Depression: Is a state of low mood and a version to activity that can affect someone's thoughts, behaviour, feelings and sense of wellbeing. 
The most common causes of depression usually are abuse, meditation, conflict, death or loss, genetics, substance abuse and serious illness. There are also different types of depression, Major, chronic, atypical, postpartum manic/bipolar, seasonal, psychotic and treatment resistant. 

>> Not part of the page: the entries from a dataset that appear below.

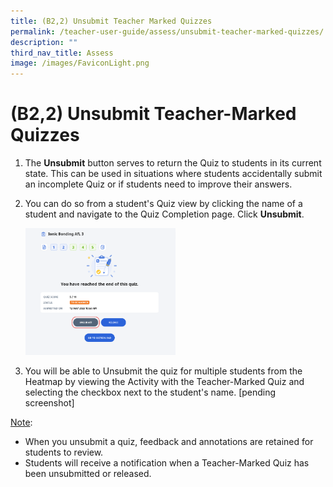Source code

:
 ```yaml
---
title: (B2,2) Unsubmit Teacher Marked Quizzes
permalink: /teacher-user-guide/assess/unsubmit-teacher-marked-quizzes/
description: ""
third_nav_title: Assess
image: /images/FaviconLight.png
---
```

<h1 id="-2b-unsubmit-teacher-marked-quizzes">(B2,2) Unsubmit Teacher-Marked Quizzes</h1>
<ol>
<li>The <strong>Unsubmit</strong> button serves to return the Quiz to students in its current state. This can be used in situations where students accidentally submit an incomplete Quiz or if students need to improve their answers.</li>
<li><p>You can do so from a student's Quiz view by clicking the name of a student and navigate to the Quiz Completion page. Click <strong>Unsubmit</strong>.</p>
<p><img style="width: 50%;" src="/images/2Teacher/As-TeacherMarkedQuiz5.png"></p>
</li>
<li><p>You will be able to Unsubmit the quiz for multiple students from the Heatmap by viewing the Activity with the Teacher-Marked Quiz and selecting the checkbox next to the student's name. [pending screenshot]</p>
</li>
</ol>
<p><u>Note</u>: </p>
<ul>
<li>When you unsubmit a quiz, feedback and annotations are retained for students to review.</li>
<li>Students will receive a notification when a Teacher-Marked Quiz has been unsubmitted or released.</li>
</ul>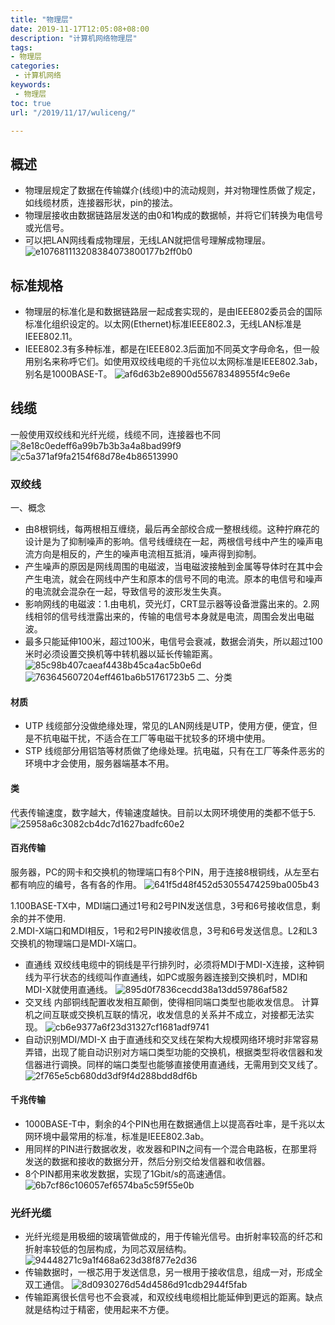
 ```yaml
---
title: "物理层"
date: 2019-11-17T12:05:08+08:00
description: "计算机网络物理层"
tags:
- 物理层
categories:
 - 计算机网络
keywords:
 - 物理层
toc: true
url: "/2019/11/17/wuliceng/"

---
```

## 概述
* 物理层规定了数据在传输媒介(线缆)中的流动规则，并对物理性质做了规定，如线缆材质，连接器形状，pin的接法。
* 物理层接收由数据链路层发送的由0和1构成的数据帧，并将它们转换为电信号或光信号。
* 可以把LAN网线看成物理层，无线LAN就把信号理解成物理层。
![e107681113208384073800177b2ff0b0](/img/hugo/2019/物理层.resources/CEC0301A-9474-43C5-9C3C-B4FB4451AF59.png)

## 标准规格
* 物理层的标准化是和数据链路层一起成套实现的，是由IEEE802委员会的国际标准化组织设定的。以太网(Ethernet)标准IEEE802.3，无线LAN标准是IEEE802.11。
* IEEE802.3有多种标准，都是在IEEE802.3后面加不同英文字母命名，但一般用别名来称呼它们。如使用双绞线电缆的千兆位以太网标准是IEEE802.3ab，别名是1000BASE-T。
![af6d63b2e8900d55678348955f4c9e6e](/img/hugo/2019/物理层.resources/F98EECFF-6FDF-4589-996E-7AB281AFCE70.png)
## 线缆
一般使用双绞线和光纤光缆，线缆不同，连接器也不同
![8e18c0edeff6a99b7b3b3a4a8bad99f9](/img/hugo/2019/物理层.resources/37EE2B66-0DB9-4D3F-972E-3B6C747AC2B3.png)
![c5a371af9fa2154f68d78e4b86513990](/img/hugo/2019/物理层.resources/F5839EF7-7150-43D1-8FA4-44ED145F90F9.png)
### 双绞线
一、概念
* 由8根铜线，每两根相互缠绕，最后再全部绞合成一整根线缆。这种拧麻花的设计是为了抑制噪声的影响。信号线缠绕在一起，两根信号线中产生的噪声电流方向是相反的，产生的噪声电流相互抵消，噪声得到抑制。
* 产生噪声的原因是网线周围的电磁波，当电磁波接触到金属等导体时在其中会产生电流，就会在网线中产生和原本的信号不同的电流。原本的电信号和噪声的电流就会混杂在一起，导致信号的波形发生失真。
* 影响网线的电磁波：1.由电机，荧光灯，CRT显示器等设备泄露出来的。2.网线相邻的信号线泄露出来的，传输的电信号本身就是电流，周围会发出电磁波。
* 最多只能延伸100米，超过100米，电信号会衰减，数据会消失，所以超过100米时必须设置交换机等中转机器以延长传输距离。
![85c98b407caeaf4438b45ca4ac5b0e6d](/img/hugo/2019/物理层.resources/E5F3AA22-B764-44C8-A060-D66395B8B6EC.png)
![763645607204eff461ba6b51761723b5](/img/hugo/2019/物理层.resources/773F5DD7-39B6-46A7-B001-08241F9F3081.png)
二、分类
#### 材质
* UTP
线缆部分没做绝缘处理，常见的LAN网线是UTP，使用方便，便宜，但是不抗电磁干扰，不适合在工厂等电磁干扰较多的环境中使用。  
* STP
线缆部分用铝箔等材质做了绝缘处理。抗电磁，只有在工厂等条件恶劣的环境中才会使用，服务器端基本不用。
#### 类
代表传输速度，数字越大，传输速度越快。目前以太网环境使用的类都不低于5.
![25958a6c3082cb4dc7d1627badfc60e2](/img/hugo/2019/物理层.resources/A4E74A7B-4F32-40C4-BC9C-7FDBA4FFCDF0.png)
#### 百兆传输
服务器，PC的网卡和交换机的物理端口有8个PIN，用于连接8根铜线，从左至右都有响应的编号，各有各的作用。
![641f5d48f452d53055474259ba005b43](/img/hugo/2019/物理层.resources/DBBEABF3-18DE-434B-92B5-44FC6A5400B7.png)

1.100BASE-TX中，MDI端口通过1号和2号PIN发送信息，3号和6号接收信息，剩余的并不使用.  
2.MDI-X端口和MDI相反，1号和2号PIN接收信息，3号和6号发送信息。L2和L3交换机的物理端口是MDI-X端口。

* 直通线 双绞线电缆中的铜线是平行排列时，必须将MDI于MDI-X连接，这种铜线为平行状态的线缆叫作直通线，如PC或服务器连接到交换机时，MDI和MDI-X就使用直通线。
![895d0f7836cecdd38a13dd59786af582](/img/hugo/2019/物理层.resources/2E7878EE-40CD-4072-B5D8-5A049F5BDE4C.png)
* 交叉线 内部铜线配置收发相互颠倒，使得相同端口类型也能收发信息。
计算机之间互联或交换机互联的情况，收发信息的关系并不成立，对接都无法实现。
![cb6e9377a6f23d31327cf1681adf9741](/img/hugo/2019/物理层.resources/BCFE7F87-9CB6-46F3-BC9A-42AC9FDBE5F1.png)
* 自动识别MDI/MDI-X
由于直通线和交叉线在架构大规模网络环境时非常容易弄错，出现了能自动识别对方端口类型功能的交换机，根据类型将收信器和发信器进行调换。同样的端口类型也能够直接使用直通线，无需用到交叉线了。
![2f765e5cb680dd3df9f4d288bdd8df6b](/img/hugo/2019/物理层.resources/7A5E8077-5E94-4317-AAC1-122CBF3FB31E.png)

#### 千兆传输
* 1000BASE-T中，剩余的4个PIN也用在数据通信上以提高吞吐率，是千兆以太网环境中最常用的标准，标准是IEEE802.3ab。
* 用同样的PIN进行数据收发，收发器和PIN之间有一个混合电路板，在那里将发送的数据和接收的数据分开，然后分别交给发信器和收信器。
* 8个PIN都用来收发数据，实现了1Gbit/s的高速通信。
![6b7cf86c106057ef6574ba5c59f55e0b](/img/hugo/2019/物理层.resources/FA1F1371-C67C-4951-AEAF-F6595955E41B.png)
### 光纤光缆
* 光纤光缆是用极细的玻璃管做成的，用于传输光信号。由折射率较高的纤芯和折射率较低的包层构成，为同芯双层结构。![94448271c9a1f468a623d38f877e2d36](/img/hugo/2019/物理层.resources/BA91C1BF-C2B6-4F8E-B648-DF3D088558FD.png)
* 传输数据时，一根芯用于发送信息，另一根用于接收信息，组成一对，形成全双工通信。
![8d0930276d54d4586d91cdb2944f5fab](/img/hugo/2019/物理层.resources/691ED090-F164-4547-8B99-712AC11A435B.png)
* 传输距离很长信号也不会衰减，和双绞线电缆相比能延伸到更远的距离。缺点就是结构过于精密，使用起来不方便。









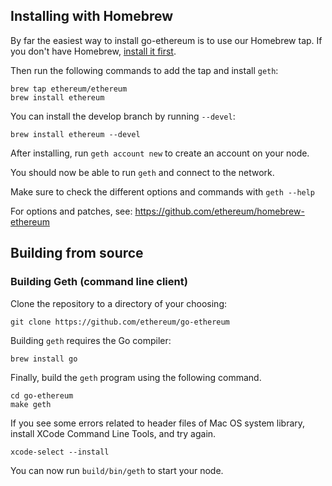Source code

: ## Installing with Homebrew

By far the easiest way to install go-ethereum is to use our
Homebrew tap. If you don't have Homebrew, [install it first](http://brew.sh).

Then run the following commands to add the tap and install `geth`:

```shell
brew tap ethereum/ethereum
brew install ethereum
```

You can install the develop branch by running `--devel`:

```shell
brew install ethereum --devel
```

After installing, run `geth account new` to create an account on your node.

You should now be able to run `geth` and connect to the network.

Make sure to check the different options and commands with `geth --help`

For options and patches, see: https://github.com/ethereum/homebrew-ethereum

## Building from source

### Building Geth (command line client)

Clone the repository to a directory of your choosing:

```shell
git clone https://github.com/ethereum/go-ethereum
```

Building `geth` requires the Go compiler:

```shell
brew install go
```

Finally, build the `geth` program using the following command.
```shell
cd go-ethereum
make geth
```

If you see some errors related to header files of Mac OS system library, install XCode Command Line Tools, and try again.

```shell
xcode-select --install
```

You can now run `build/bin/geth` to start your node.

Major depression: A constant sense of hopelessness and despair is a sign you might have major depression. Symptoms include difficulty in working, studying, sleeping, eating, and enjoying friends and families company. Chronic depression: Chronic depression also known as dysthymia is a mild form of depression, it is a less severe form than major depression and has fewer symptoms. The depression symptoms can linger for longer periods of time often 2 years or longer. Atypical depression: Is a subtype of major and/or dysthymic depression that involves increased appetite or weight gain, sleepiness or excessive sleep and feeling of extreme sensitivity to rejection. Postpartum depression: Is a complex mix of physical, emotional and behavioural changes that happen in women after giving birth. PPD is a form of major depression that has its onset within four weeks after delivery. It's not just based on the length of time between delivery and onset but also on the severity of the depression. Manic/bipolar depression: Bipolar disorder was formally known as manic depression. It is a form of major affective disorder or mood disorder defined by manic or hyper-manic episodes. It is also often involves sleeplessness, hallucinations, psychosis and paranoid rage. Seasonal depression: Also known as seasonal affective disorder (SAD). Seasonal depression is a mood disorder that happens every year at the same time. Seasonal depression generally starts in fall/autumn/winter and ends in spring or early summer. Psychotic depression: Is a subtype of major depression that occurs when a severe depressive illness includes some form of psychosis. The psychosis could be hallucinations, delusions, worthlessness, failure or having some other break from reality. Treatment resistant depression: Also known as refractory depression is a type of depression that unfortunately is where depression treatments don't work, it occurs in two thirds of people with depression that haven't  had any effect by the first amount of anti-depressants that they try. 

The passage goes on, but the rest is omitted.